Return all lines in the data where the string "Bandung" can be found.

═══ Supplied entries

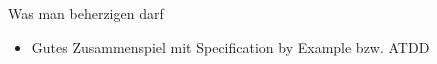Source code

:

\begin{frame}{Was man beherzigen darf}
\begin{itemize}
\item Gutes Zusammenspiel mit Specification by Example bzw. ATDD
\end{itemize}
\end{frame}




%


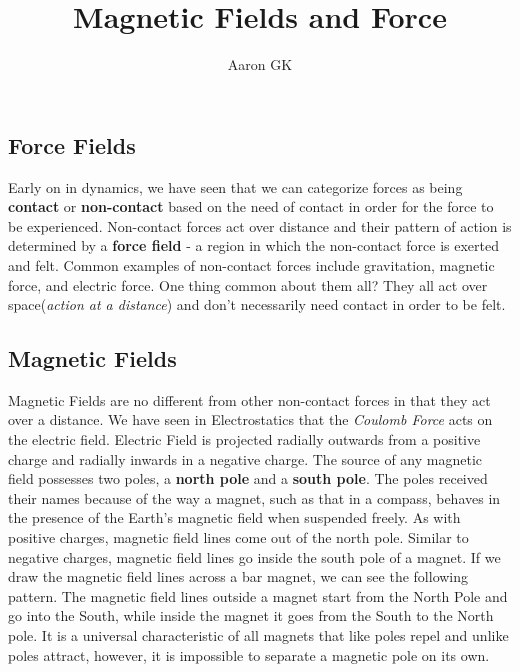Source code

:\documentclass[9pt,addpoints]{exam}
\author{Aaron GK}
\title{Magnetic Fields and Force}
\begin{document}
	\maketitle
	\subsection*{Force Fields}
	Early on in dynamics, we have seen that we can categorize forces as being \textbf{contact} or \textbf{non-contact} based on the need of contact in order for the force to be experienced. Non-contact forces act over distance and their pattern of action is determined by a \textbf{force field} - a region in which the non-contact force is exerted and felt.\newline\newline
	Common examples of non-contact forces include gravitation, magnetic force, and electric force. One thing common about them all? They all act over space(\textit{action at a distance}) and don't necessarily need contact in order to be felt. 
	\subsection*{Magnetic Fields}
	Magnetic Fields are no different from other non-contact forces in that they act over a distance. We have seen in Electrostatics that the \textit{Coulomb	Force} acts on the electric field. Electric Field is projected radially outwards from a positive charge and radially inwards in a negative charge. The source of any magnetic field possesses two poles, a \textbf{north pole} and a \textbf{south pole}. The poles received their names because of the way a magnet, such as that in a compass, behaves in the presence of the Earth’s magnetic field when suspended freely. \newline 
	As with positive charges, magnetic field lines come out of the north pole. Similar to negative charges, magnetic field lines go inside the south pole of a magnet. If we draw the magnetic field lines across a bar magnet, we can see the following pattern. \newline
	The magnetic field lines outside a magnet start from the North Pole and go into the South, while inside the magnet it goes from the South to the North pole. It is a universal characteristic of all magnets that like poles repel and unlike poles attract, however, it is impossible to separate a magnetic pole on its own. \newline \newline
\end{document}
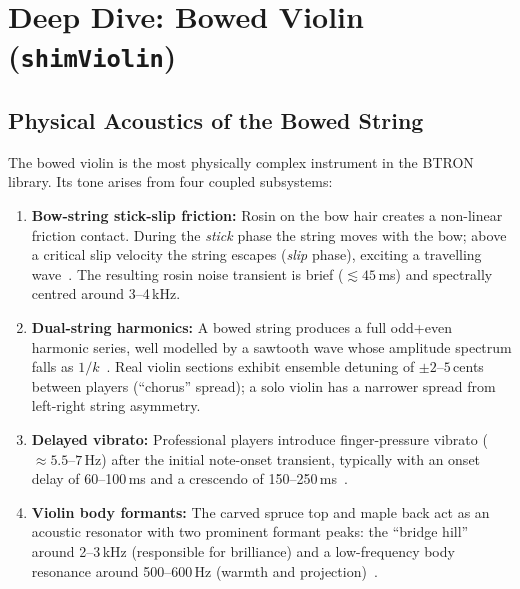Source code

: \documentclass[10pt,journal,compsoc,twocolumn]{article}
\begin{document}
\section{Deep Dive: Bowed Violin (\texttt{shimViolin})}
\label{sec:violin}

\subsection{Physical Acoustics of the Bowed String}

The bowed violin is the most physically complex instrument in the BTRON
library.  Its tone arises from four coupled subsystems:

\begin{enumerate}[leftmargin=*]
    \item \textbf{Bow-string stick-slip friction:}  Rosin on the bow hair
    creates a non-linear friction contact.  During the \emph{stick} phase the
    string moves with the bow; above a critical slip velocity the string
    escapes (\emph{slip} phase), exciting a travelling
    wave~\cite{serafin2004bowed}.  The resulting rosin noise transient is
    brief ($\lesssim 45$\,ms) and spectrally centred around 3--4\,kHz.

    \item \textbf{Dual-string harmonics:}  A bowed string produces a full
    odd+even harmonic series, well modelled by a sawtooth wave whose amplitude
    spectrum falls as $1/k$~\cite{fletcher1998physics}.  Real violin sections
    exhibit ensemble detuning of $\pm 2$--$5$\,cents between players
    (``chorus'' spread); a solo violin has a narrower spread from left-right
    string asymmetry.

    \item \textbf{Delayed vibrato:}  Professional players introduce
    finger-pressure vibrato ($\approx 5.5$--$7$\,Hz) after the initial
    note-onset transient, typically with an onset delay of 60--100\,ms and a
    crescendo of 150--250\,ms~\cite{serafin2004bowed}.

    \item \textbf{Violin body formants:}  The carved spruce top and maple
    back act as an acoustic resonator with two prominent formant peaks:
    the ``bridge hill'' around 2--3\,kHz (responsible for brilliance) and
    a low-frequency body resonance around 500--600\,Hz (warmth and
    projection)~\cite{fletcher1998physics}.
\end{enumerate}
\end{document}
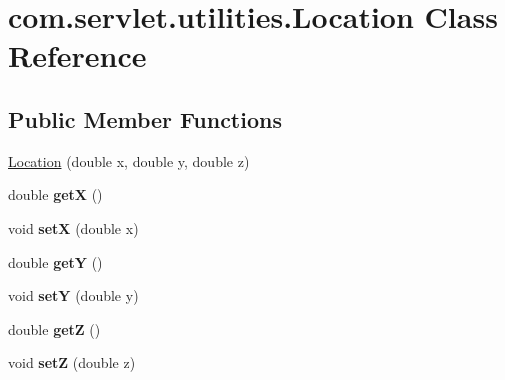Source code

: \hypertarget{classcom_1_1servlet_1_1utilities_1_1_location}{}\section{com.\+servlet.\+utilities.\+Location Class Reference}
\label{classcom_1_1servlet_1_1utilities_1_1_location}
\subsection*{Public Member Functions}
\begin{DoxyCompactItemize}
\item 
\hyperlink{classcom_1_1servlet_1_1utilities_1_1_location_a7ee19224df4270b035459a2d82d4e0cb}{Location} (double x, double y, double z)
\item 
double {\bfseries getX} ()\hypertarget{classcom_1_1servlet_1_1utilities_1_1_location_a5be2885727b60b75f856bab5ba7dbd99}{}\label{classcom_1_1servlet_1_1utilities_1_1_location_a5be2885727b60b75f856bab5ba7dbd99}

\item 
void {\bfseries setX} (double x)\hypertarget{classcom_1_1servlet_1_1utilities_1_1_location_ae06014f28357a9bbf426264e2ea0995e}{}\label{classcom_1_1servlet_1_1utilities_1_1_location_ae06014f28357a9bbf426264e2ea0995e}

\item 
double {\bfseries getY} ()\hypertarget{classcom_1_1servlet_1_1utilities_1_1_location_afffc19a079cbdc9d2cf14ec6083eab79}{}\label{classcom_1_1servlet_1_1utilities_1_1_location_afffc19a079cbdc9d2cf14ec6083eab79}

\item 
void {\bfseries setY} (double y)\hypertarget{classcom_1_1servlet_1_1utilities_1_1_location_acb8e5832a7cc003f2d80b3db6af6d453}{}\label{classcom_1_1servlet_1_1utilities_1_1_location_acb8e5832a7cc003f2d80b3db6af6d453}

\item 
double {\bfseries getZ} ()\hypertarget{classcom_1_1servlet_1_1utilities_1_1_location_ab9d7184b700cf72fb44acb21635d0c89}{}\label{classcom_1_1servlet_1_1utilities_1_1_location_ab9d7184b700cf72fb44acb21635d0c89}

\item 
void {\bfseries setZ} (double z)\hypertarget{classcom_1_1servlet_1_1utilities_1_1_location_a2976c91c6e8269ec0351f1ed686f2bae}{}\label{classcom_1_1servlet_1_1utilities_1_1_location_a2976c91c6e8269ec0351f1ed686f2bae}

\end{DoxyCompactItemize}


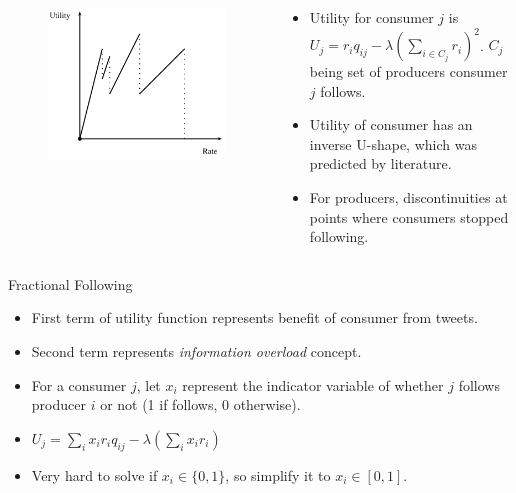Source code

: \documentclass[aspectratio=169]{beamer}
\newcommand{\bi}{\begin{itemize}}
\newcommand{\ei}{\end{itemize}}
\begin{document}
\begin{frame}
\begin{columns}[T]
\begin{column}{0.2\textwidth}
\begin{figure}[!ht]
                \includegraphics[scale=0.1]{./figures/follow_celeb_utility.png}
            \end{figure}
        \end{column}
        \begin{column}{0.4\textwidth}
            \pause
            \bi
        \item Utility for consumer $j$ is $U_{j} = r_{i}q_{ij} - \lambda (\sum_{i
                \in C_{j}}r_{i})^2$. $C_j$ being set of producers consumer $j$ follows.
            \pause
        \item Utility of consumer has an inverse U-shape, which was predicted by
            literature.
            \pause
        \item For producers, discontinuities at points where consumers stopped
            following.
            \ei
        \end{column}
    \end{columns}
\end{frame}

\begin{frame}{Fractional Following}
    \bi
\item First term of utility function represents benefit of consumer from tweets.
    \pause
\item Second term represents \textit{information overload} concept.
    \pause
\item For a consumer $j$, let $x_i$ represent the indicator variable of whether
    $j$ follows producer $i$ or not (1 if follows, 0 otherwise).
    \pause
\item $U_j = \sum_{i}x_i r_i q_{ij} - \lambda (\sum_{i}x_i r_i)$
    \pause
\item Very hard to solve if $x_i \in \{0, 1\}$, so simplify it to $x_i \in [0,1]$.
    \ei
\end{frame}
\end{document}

══════
═══ Supplied entries

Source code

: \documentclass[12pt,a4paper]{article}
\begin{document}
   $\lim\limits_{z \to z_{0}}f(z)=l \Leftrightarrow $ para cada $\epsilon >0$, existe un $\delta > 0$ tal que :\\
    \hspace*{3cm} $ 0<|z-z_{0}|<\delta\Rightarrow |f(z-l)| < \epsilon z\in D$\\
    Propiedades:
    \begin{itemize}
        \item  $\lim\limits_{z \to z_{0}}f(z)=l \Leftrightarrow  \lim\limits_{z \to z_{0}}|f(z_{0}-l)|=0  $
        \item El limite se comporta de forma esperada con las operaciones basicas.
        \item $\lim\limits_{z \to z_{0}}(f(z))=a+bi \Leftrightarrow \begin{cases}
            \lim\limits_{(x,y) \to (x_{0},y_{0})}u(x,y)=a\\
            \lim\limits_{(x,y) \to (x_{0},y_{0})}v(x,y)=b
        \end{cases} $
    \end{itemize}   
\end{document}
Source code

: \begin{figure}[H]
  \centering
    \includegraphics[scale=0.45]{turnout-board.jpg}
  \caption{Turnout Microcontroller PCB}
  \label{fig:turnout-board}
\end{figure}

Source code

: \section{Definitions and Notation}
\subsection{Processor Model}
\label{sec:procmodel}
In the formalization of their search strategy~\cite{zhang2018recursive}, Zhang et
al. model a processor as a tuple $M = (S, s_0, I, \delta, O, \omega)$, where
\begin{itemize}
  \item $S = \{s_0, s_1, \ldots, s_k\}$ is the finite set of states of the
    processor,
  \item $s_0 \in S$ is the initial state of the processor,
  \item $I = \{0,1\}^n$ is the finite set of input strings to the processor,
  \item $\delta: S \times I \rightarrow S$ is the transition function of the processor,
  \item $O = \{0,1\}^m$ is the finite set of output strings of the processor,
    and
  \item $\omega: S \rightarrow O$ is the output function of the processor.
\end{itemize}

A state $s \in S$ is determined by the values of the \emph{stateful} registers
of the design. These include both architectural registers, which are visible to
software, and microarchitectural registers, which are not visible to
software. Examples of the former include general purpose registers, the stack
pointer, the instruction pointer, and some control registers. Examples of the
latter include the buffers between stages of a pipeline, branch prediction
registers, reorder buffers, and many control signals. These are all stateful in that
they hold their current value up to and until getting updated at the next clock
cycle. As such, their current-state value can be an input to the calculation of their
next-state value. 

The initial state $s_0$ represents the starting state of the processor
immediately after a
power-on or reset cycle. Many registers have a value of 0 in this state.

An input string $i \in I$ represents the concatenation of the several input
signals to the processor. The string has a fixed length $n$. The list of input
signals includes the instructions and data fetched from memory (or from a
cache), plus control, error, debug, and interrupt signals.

══════
═══ Supplied entries

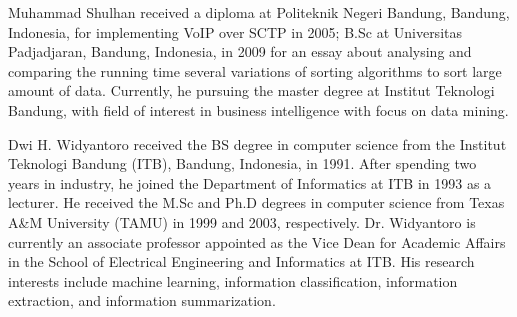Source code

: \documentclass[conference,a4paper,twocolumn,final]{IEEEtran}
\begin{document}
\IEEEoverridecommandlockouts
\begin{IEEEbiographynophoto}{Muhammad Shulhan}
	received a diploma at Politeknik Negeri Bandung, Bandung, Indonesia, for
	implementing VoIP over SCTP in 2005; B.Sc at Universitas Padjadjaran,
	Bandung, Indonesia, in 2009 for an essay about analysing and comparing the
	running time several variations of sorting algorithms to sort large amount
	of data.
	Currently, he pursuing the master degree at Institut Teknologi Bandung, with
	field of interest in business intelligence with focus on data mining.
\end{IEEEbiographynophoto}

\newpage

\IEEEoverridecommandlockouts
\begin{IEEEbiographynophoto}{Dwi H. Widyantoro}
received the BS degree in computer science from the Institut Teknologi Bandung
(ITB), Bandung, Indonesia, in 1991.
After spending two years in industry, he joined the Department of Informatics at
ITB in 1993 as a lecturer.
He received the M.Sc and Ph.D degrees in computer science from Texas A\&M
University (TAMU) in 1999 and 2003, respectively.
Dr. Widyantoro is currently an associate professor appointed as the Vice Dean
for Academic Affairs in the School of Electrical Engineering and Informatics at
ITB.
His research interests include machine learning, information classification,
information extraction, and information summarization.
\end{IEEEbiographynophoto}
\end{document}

══════

Solution for this exercise:
	received a diploma at Politeknik Negeri Bandung, Bandung, Indonesia, for
	Bandung, Indonesia, in 2009 for an essay about analysing and comparing the
	Currently, he pursuing the master degree at Institut Teknologi Bandung, with
received the BS degree in computer science from the Institut Teknologi Bandung
(ITB), Bandung, Indonesia, in 1991.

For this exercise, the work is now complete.